Life has taught me a lot, but one lesson stands out: timing is everything. Imagine receiving a luxurious new Lexus from your wealthy uncle for your birthday. If you thank him within an hour, he’ll feel appreciated. Wait six months, and he may just decide to revoke your inheritance and send his housekeeper to slash your tires. Or consider this: if you hit your favorite bar at 7:00 PM on a Thursday, you probably just want to unwind after a long workday. But showing up at 7:00 AM on a Thursday? That might signal a drinking issue. Same actions, different contexts.
Speaking of social outings, I had a rather enlightening conversation the other day with a friend, Tom, who doesn’t have kids:
Tom: “Hey, a few of us are heading out for drinks after work. Want to join?”
Me: “No thanks, my wife is working late, so I’m taking care of our daughter.”
Tom: (patronizing tone) “How sweet. Are you two going to play dress-up?”

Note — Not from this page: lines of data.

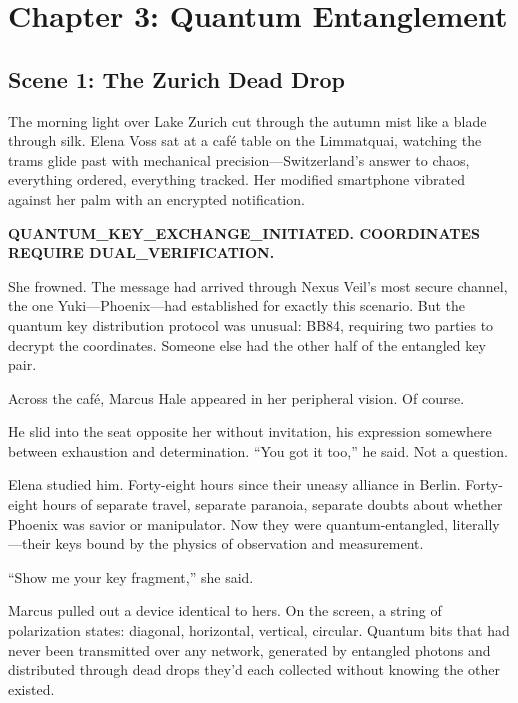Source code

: \hypertarget{chapter-3-quantum-entanglement}{%
\section{Chapter 3: Quantum Entanglement}\label{chapter-3-quantum-entanglement}}

\hypertarget{scene-1-the-zurich-dead-drop}{%
\subsection{Scene 1: The Zurich Dead Drop}\label{scene-1-the-zurich-dead-drop}}

The morning light over Lake Zurich cut through the autumn mist like a blade through silk. Elena Voss sat at a café table on the Limmatquai, watching the trams glide past with mechanical precision---Switzerland's answer to chaos, everything ordered, everything tracked. Her modified smartphone vibrated against her palm with an encrypted notification.

\textbf{QUANTUM\_KEY\_EXCHANGE\_INITIATED. COORDINATES REQUIRE DUAL\_VERIFICATION.}

She frowned. The message had arrived through Nexus Veil's most secure channel, the one Yuki---Phoenix---had established for exactly this scenario. But the quantum key distribution protocol was unusual: BB84, requiring two parties to decrypt the coordinates. Someone else had the other half of the entangled key pair.

Across the café, Marcus Hale appeared in her peripheral vision. Of course.

He slid into the seat opposite her without invitation, his expression somewhere between exhaustion and determination. ``You got it too,'' he said. Not a question.

Elena studied him. Forty-eight hours since their uneasy alliance in Berlin. Forty-eight hours of separate travel, separate paranoia, separate doubts about whether Phoenix was savior or manipulator. Now they were quantum-entangled, literally---their keys bound by the physics of observation and measurement.

``Show me your key fragment,'' she said.

Marcus pulled out a device identical to hers. On the screen, a string of polarization states: diagonal, horizontal, vertical, circular. Quantum bits that had never been transmitted over any network, generated by entangled photons and distributed through dead drops they'd each collected without knowing the other existed.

Me: “Actually, we’re going….”
Tom: “I don’t really care what you do. It seems like babysitting is just your excuse now. Taking care of kids is a woman’s job, and you really need to man up – but you probably don’t get what that means.”
Now, I have a wonderful 16-month-old daughter, and if Tom had made similar comments before she arrived, I might be writing this from behind bars. But since my little girl has brought out the best in me, I simply shook my head and walked away. Timing is key, after all.

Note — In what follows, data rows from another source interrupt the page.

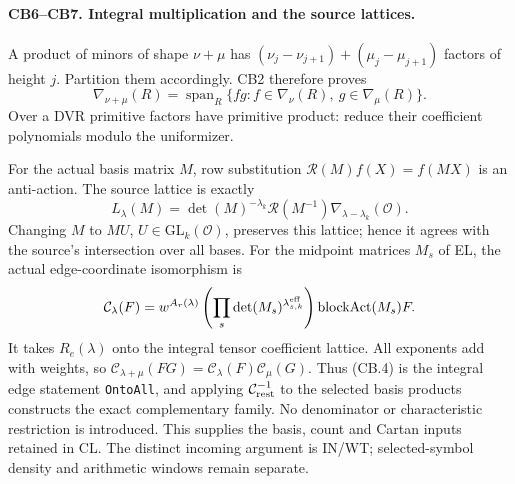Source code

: \paragraph{CB6--CB7. Integral multiplication and the source lattices.}
A product of minors of shape $\nu+\mu$ has
$(\nu_j-\nu_{j+1})+(\mu_j-\mu_{j+1})$ factors of height $j$.
Partition them accordingly. CB2 therefore proves
\[
 \nabla_{\nu+\mu}(R)=\operatorname{span}_R
 \{fg:f\in\nabla_\nu(R),\ g\in\nabla_\mu(R)\}. \tag{CB.4}
\]
Over a DVR primitive factors have primitive product: reduce their coefficient polynomials modulo the uniformizer.

For the actual basis matrix $M$, row substitution $\mathcal R(M)f(X)=f(MX)$ is an anti-action. The source lattice is exactly
\[
 L_\lambda(M)=\det(M)^{-\lambda_k}\mathcal R(M^{-1})\nabla_{\lambda-\lambda_k}(\mathcal O).
\]
Changing $M$ to $MU$, $U\in\mathrm{GL}_k(\mathcal O)$, preserves this lattice; hence it agrees with the source's intersection over all bases.
For the midpoint matrices $M_s$ of EL, the actual edge-coordinate isomorphism is
\[
 \mathcal C_\lambda(F)=w^{A_r(\lambda)}
 \left(\prod_s\det(M_s)^{\lambda^{\rm eff}_{s,k}}\right)
 \operatorname{blockAct}(M_s)F.
\]
It takes $R_e(\lambda)$ onto the integral tensor coefficient lattice.
All exponents add with weights, so
$\mathcal C_{\lambda+\mu}(FG)=\mathcal C_\lambda(F)\mathcal C_\mu(G)$.
Thus (CB.4) is the integral edge statement \texttt{OntoAll}, and applying
$\mathcal C_{\rm rest}^{-1}$ to the selected basis products constructs the exact complementary family.
No denominator or characteristic restriction is introduced.
This supplies the basis, count and Cartan inputs retained in CL.
The distinct incoming argument is IN/WT; selected-symbol density and arithmetic windows remain separate.
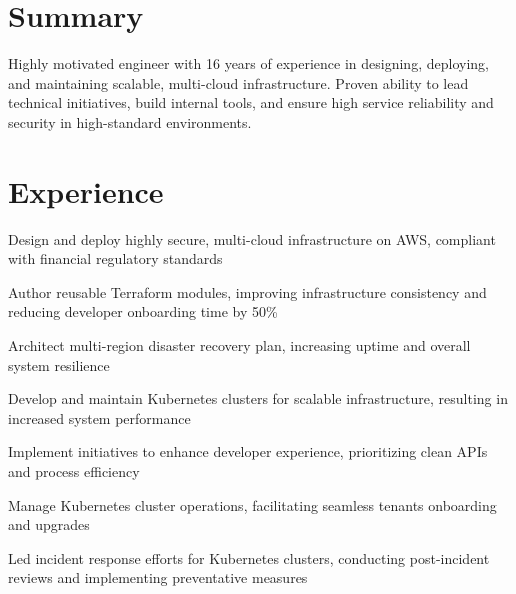 \documentclass[]{willianpaixao-resume}
\begin{document}
\begin{minipage}[t]{0.64\textwidth}

\section{Summary}
Highly motivated engineer with 16 years of experience in designing, deploying, and maintaining scalable, multi-cloud infrastructure. Proven ability to lead technical initiatives, build internal tools, and ensure high service reliability and security in high-standard environments.
\section{Experience}
\sectionsep
\begin{tightemize}
\item Design and deploy highly secure, multi-cloud infrastructure on AWS, compliant with financial regulatory standards
\item Author reusable Terraform modules, improving infrastructure consistency and reducing developer onboarding time by 50\%
\end{tightemize}
\sectionsep
{}
\begin{tightemize}
\item Architect multi-region disaster recovery plan, increasing uptime and overall system resilience
\item Develop and maintain Kubernetes clusters for scalable infrastructure, resulting in increased system performance
\end{tightemize}
\sectionsep

\begin{tightemize}
\item Implement initiatives to enhance developer experience, prioritizing clean APIs and process efficiency
\item Manage Kubernetes cluster operations, facilitating seamless tenants onboarding and upgrades
\item Led incident response efforts for Kubernetes clusters, conducting post-incident reviews and implementing preventative measures
\end{tightemize}
\sectionsep


\end{minipage}
\end{document}
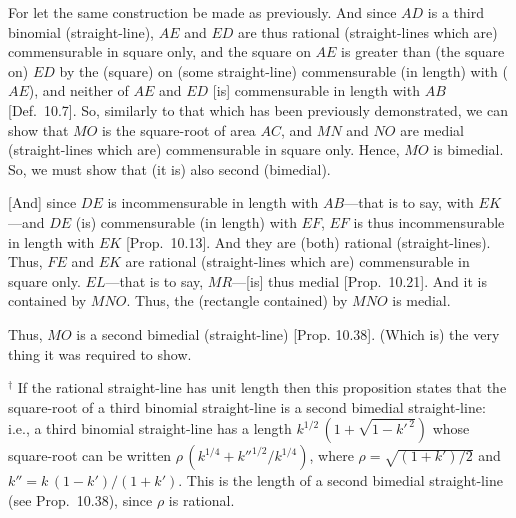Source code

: \begin{Parallel}{}{}
{\epsfysize=1.3in
\centerline{}

For let the same construction be made as  previously. And since
$AD$ is a third binomial (straight-line), $AE$ and $ED$
are thus rational (straight-lines which are) commensurable in square only,
and the square on $AE$ is greater than (the square on) $ED$
by the (square) on (some straight-line) commensurable (in length) with
($AE$), and neither of $AE$ and $ED$ [is] commensurable in length
with $AB$ [Def.~10.7]. So, similarly
to that which has been previously demonstrated, we can show that
$MO$ is the square-root of  area $AC$, and $MN$ and $NO$
are medial (straight-lines which are) commensurable in square only.
Hence, $MO$ is bimedial. So, we must show that (it is)
also second (bimedial).

\mbox{[}And] since $DE$ is incommensurable in length with $AB$---that is to say,
with $EK$---and $DE$ (is) commensurable (in length) with $EF$,
$EF$ is thus incommensurable in length with $EK$ [Prop.~10.13]. And they are (both)
rational (straight-lines). Thus, $FE$ and $EK$ are rational (straight-lines which are) commensurable in square only. $EL$---that is to say, $MR$---[is] thus medial [Prop.~10.21]. And it
is contained by $MNO$.  Thus, the (rectangle contained) by $MNO$
is medial.

Thus, $MO$ is a second bimedial (straight-line) [Prop. 10.38]. (Which is) the very thing it was required to show.}
\end{Parallel}
{\footnotesize\noindent $^\dag$ If the rational straight-line has unit length then this proposition states that the square-root of 
a third binomial straight-line is a second bimedial straight-line: {i.e.}, 
a third binomial straight-line has a length $k^{1/2}\,(1+\sqrt{1-k'^{\,2}})$ whose
square-root can be written $\rho\,(k^{1/4}+k''^{1/2}/k^{1/4})$, where $\rho=\sqrt{(1+k')/2}$ and $k''=k\,(1-k')/(1+k')$. This is the length of a second bimedial straight-line (see Prop.~10.38), since $\rho$ is rational.}

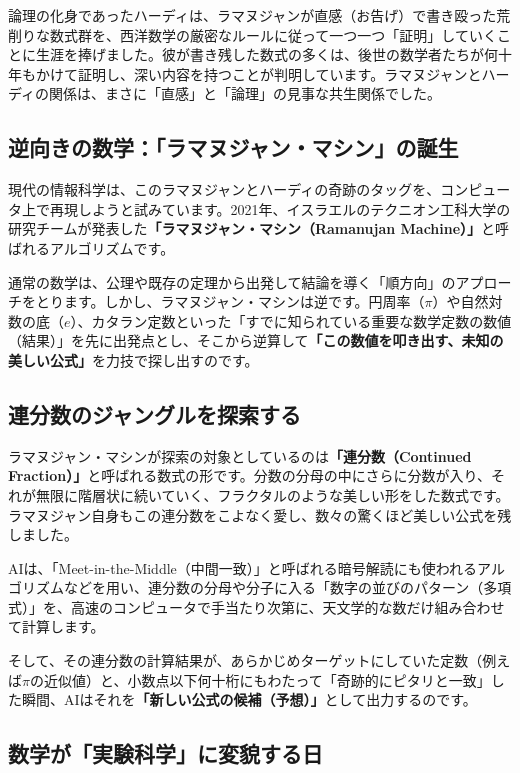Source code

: 論理の化身であったハーディは、ラマヌジャンが直感（お告げ）で書き殴った荒削りな数式群を、西洋数学の厳密なルールに従って一つ一つ「証明」していくことに生涯を捧げました。彼が書き残した数式の多くは、後世の数学者たちが何十年もかけて証明し、深い内容を持つことが判明しています。ラマヌジャンとハーディの関係は、まさに「直感」と「論理」の見事な共生関係でした。

\subsection{逆向きの数学：「ラマヌジャン・マシン」の誕生}

現代の情報科学は、このラマヌジャンとハーディの奇跡のタッグを、コンピュータ上で再現しようと試みています。2021年、イスラエルのテクニオン工科大学の研究チームが発表した\textbf{「ラマヌジャン・マシン（Ramanujan Machine）」}と呼ばれるアルゴリズムです。

通常の数学は、公理や既存の定理から出発して結論を導く「順方向」のアプローチをとります。しかし、ラマヌジャン・マシンは逆です。円周率（\(\pi\)）や自然対数の底（\(e\)）、カタラン定数といった「すでに知られている重要な数学定数の数値（結果）」を先に出発点とし、そこから逆算して\textbf{「この数値を叩き出す、未知の美しい公式」}を力技で探し出すのです。

\subsection{連分数のジャングルを探索する}

ラマヌジャン・マシンが探索の対象としているのは\textbf{「連分数（Continued Fraction）」}と呼ばれる数式の形です。分数の分母の中にさらに分数が入り、それが無限に階層状に続いていく、フラクタルのような美しい形をした数式です。ラマヌジャン自身もこの連分数をこよなく愛し、数々の驚くほど美しい公式を残しました。

AIは、「Meet-in-the-Middle（中間一致）」と呼ばれる暗号解読にも使われるアルゴリズムなどを用い、連分数の分母や分子に入る「数字の並びのパターン（多項式）」を、高速のコンピュータで手当たり次第に、天文学的な数だけ組み合わせて計算します。

そして、その連分数の計算結果が、あらかじめターゲットにしていた定数（例えば\(\pi\)の近似値）と、小数点以下何十桁にもわたって「奇跡的にピタリと一致」した瞬間、AIはそれを\textbf{「新しい公式の候補（予想）」}として出力するのです。

\subsection{数学が「実験科学」に変貌する日}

Oh, and by the way: watching your own child is parenting, not babysitting. Babysitting is when you pay a teenager to hang out with her boyfriend on your couch while you’re out. Seriously.

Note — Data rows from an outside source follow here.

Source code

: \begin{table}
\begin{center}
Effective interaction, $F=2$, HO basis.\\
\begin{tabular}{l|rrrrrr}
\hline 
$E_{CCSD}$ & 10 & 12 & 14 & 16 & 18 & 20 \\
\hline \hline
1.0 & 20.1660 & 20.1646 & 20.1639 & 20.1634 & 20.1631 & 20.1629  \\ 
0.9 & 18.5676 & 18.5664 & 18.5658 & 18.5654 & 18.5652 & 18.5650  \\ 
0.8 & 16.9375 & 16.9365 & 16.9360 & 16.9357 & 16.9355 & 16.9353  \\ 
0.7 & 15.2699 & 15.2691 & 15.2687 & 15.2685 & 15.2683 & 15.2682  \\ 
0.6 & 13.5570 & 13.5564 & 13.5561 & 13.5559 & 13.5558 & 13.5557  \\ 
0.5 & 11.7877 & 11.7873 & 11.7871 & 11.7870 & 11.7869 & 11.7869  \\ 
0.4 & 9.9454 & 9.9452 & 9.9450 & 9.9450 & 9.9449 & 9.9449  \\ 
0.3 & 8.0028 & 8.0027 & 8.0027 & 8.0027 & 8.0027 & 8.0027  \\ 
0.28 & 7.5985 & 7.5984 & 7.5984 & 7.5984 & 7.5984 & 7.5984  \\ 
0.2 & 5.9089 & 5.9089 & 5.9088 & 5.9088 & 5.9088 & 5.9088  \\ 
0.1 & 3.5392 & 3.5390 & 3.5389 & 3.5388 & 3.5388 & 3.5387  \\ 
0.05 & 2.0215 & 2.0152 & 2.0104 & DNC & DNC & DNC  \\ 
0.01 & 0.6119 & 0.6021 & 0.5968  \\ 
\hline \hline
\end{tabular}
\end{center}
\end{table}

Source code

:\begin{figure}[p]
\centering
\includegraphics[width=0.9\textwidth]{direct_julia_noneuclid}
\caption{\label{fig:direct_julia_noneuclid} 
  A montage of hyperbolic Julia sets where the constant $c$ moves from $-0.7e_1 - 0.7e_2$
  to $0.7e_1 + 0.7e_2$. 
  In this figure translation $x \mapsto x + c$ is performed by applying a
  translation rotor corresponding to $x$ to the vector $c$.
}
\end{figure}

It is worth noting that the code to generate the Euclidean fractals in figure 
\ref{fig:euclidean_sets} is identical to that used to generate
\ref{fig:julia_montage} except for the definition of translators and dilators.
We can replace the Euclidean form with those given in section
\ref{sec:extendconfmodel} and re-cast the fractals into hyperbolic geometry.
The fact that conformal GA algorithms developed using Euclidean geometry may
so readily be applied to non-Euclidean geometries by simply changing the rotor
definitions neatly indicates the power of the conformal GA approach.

As I drove home, I pondered what “man up” really means. Does it imply neglecting my responsibilities as a father to drink beer with someone I barely like just to appear cool? Or believing that it’s solely my wife’s duty to raise our daughter while I lounge on the couch watching ESPN? That’s not how I interpret it.
In my own terms, “man up” means:
- Supporting My Wife: No matter how great a dad I think I am, my wife often works harder than I do. I try to ease her load by rubbing her feet after a long day, cooking dinner, tidying up the house, filling her car with gas, and making sure we have a real babysitter for date nights. A simple hug and saying how much I appreciate her makes a difference.
- Staying Healthy: Sure, there are days I want to swing by McDonald’s for lunch or skip the gym, but when I’m tempted, I think of my daughter. To truly “man up,” I work out regularly and eat well because I refuse to let her face the pain of losing her dad to preventable health issues.
- Public Displays of Affection: I’ve noticed some dads interact with their kids only when it’s time to discipline them. Not me! I hug, kiss, high-five, play, dance, and even sing with my daughter in public. Sure, I get some odd looks, but I don’t care. I want her to know that showing affection is normal and healthy.
- Engaging in Play: I know many fathers who happily have tea parties and dress-up sessions with their daughters. While my little one is still too young for that, I’m all in when it comes to picking out her clothes and accessories. I’ve even learned about things like “jegging” (which I had no idea about three months ago) because being present for her means embracing all her interests.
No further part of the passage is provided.